**Exercise instructions:**
Using the records that appear below, write out exactly the lines from the one with "배정밀도(double-precision)을 많이 사용한다." through the one with "앞의 1을 뺀 값이다.", keeping both end lines.

(Document images with source code)
☆ ☆ ☆ ☆
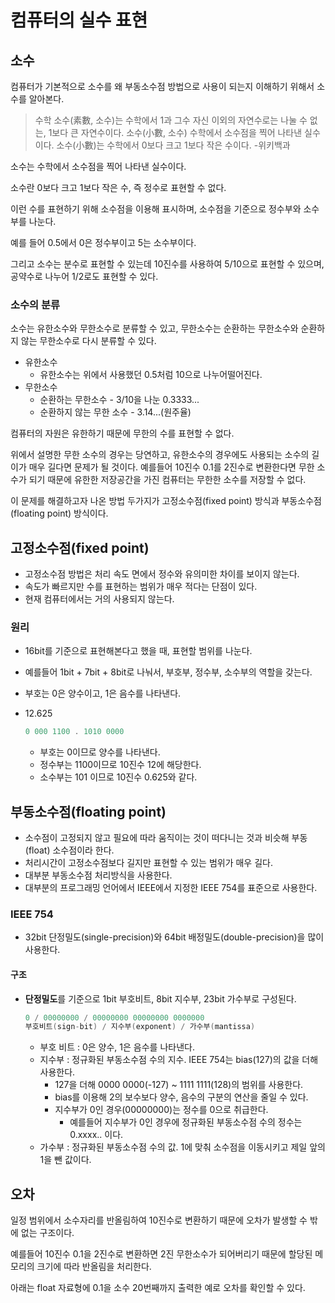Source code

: # 컴퓨터의 실수 표현

## 소수

컴퓨터가 기본적으로 소수를 왜 부동소수점 방법으로 사용이 되는지 이해하기 위해서 소수를 알아본다.

> 수학 소수(素數, 소수)는 수학에서 1과 그수 자신 이외의 자연수로는 나눌 수 없는, 1보다 큰 자연수이다. 
소수(小數, 소수) 수학에서 소수점을 찍어 나타낸 실수이다. 
소수(小數)는 수학에서 0보다 크고 1보다 작은 수이다. 
-위키백과

소수는 수학에서 소수점을 찍어 나타낸 실수이다.

소수란 0보다 크고 1보다 작은 수, 즉 정수로 표현할 수 없다.

이런 수를 표현하기 위해 소수점을 이용해 표시하며, 소수점을 기준으로 정수부와 소수부를 나눈다.

예를 들어 0.5에서 0은 정수부이고 5는 소수부이다.

그리고 소수는 분수로 표현할 수 있는데 10진수를 사용하여 5/10으로 표현할 수 있으며, 공약수로 나누어 1/2로도 표현할 수 있다.

### 소수의 분류

소수는 유한소수와 무한소수로 분류할 수 있고, 무한소수는 순환하는 무한소수와 순환하지 않는 무한소수로 다시 분류할 수 있다.

-   유한소수
    -   유한소수는 위에서 사용했던 0.5처럼 10으로 나누어떨어진다.
-   무한소수
    -   순환하는 무한소수 - 3/10을 나눈 0.3333...
    -   순환하지 않는 무한 소수 - 3.14...(원주율)

컴퓨터의 자원은 유한하기 때문에 무한의 수를 표현할 수 없다.

위에서 설명한 무한 소수의 경우는 당연하고, 유한소수의 경우에도 사용되는 소수의 길이가 매우 길다면 문제가 될 것이다. 예를들어 10진수 0.1를 2진수로 변환한다면 무한 소수가 되기 때문에 유한한 저장공간을 가진 컴퓨터는 무한한 소수를 저장할 수 없다.

이 문제를 해결하고자 나온 방법 두가지가 고정소수점(fixed point) 방식과 부동소수점(floating point) 방식이다.

## 고정소수점(fixed point)

-   고정소수점 방법은 처리 속도 면에서 정수와 유의미한 차이를 보이지 않는다.
-   속도가 빠르지만 수를 표현하는 범위가 매우 적다는 단점이 있다.
-   현재 컴퓨터에서는 거의 사용되지 않는다.

### 원리

-   16bit를 기준으로 표현해본다고 했을 때, 표현할 범위를 나눈다.
    
-   예를들어 1bit + 7bit + 8bit로 나눠서, 부호부, 정수부, 소수부의 역할을 갖는다.
    
-   부호는 0은 양수이고, 1은 음수를 나타낸다.
    
-   12.625
    
    ```java
    0 000 1100 . 1010 0000
    ```
    
    -   부호는 0이므로 양수를 나타낸다.
    -   정수부는 1100이므로 10진수 12에 해당한다.
    -   소수부는 101 이므로 10진수 0.625와 같다.

## 부동소수점(floating point)

-   소수점이 고정되지 않고 필요에 따라 움직이는 것이 떠다니는 것과 비슷해 부동(float) 소수점이라 한다.
-   처리시간이 고정소수점보다 길지만 표현할 수 있는 범위가 매우 길다.
-   대부분 부동소수점 처리방식을 사용한다.
-   대부분의 프로그래밍 언어에서 IEEE에서 지정한 IEEE 754를 표준으로 사용한다.

### IEEE 754

-   32bit 단정밀도(single-precision)와 64bit 배정밀도(double-precision)을 많이 사용한다.

#### 구조

-   **단정밀도**를 기준으로 1bit 부호비트, 8bit 지수부, 23bit 가수부로 구성된다.
    
    ```java
    0 / 00000000 / 00000000 00000000 0000000
    부호비트(sign-bit) / 지수부(exponent) / 가수부(mantissa)
    ```
    
    -   부호 비트 : 0은 양수, 1은 음수를 나타낸다.
    -   지수부 : 정규화된 부동소수점 수의 지수. IEEE 754는 bias(127)의 값을 더해 사용한다.
        -   127을 더해 0000 0000(-127) ~ 1111 1111(128)의 범위를 사용한다.
        -   bias를 이용해 2의 보수보다 양수, 음수의 구분의 연산을 줄일 수 있다.
        -   지수부가 0인 경우(00000000)는 정수를 0으로 취급한다.
            -   예를들어 지수부가 0인 경우에 정규화된 부동소수점 수의 정수는 0.xxxx.. 이다.
    -   가수부 : 정규화된 부동소수점 수의 값. 1에 맞춰 소수점을 이동시키고 제일 앞의 1을 뺀 값이다.

## 오차

일정 범위에서 소수자리를 반올림하여 10진수로 변환하기 때문에 오차가 발생할 수 밖에 없는 구조이다.

예를들어 10진수 0.1을 2진수로 변환하면 2진 무한소수가 되어버리기 때문에 할당된 메모리의 크기에 따라 반올림을 처리한다.

아래는 float 자료형에 0.1을 소수 20번째까지 출력한 예로 오차를 확인할 수 있다.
☆ ☆ ☆ ☆
**Finished exercise:**
-   32bit 단정밀도(single-precision)와 64bit 배정밀도(double-precision)을 많이 사용한다.

#### 구조

-   **단정밀도**를 기준으로 1bit 부호비트, 8bit 지수부, 23bit 가수부로 구성된다.
    
    ```java
    0 / 00000000 / 00000000 00000000 0000000
    부호비트(sign-bit) / 지수부(exponent) / 가수부(mantissa)
    ```
    
    -   부호 비트 : 0은 양수, 1은 음수를 나타낸다.
    -   지수부 : 정규화된 부동소수점 수의 지수. IEEE 754는 bias(127)의 값을 더해 사용한다.
        -   127을 더해 0000 0000(-127) ~ 1111 1111(128)의 범위를 사용한다.
        -   bias를 이용해 2의 보수보다 양수, 음수의 구분의 연산을 줄일 수 있다.
        -   지수부가 0인 경우(00000000)는 정수를 0으로 취급한다.
            -   예를들어 지수부가 0인 경우에 정규화된 부동소수점 수의 정수는 0.xxxx.. 이다.
    -   가수부 : 정규화된 부동소수점 수의 값. 1에 맞춰 소수점을 이동시키고 제일 앞의 1을 뺀 값이다.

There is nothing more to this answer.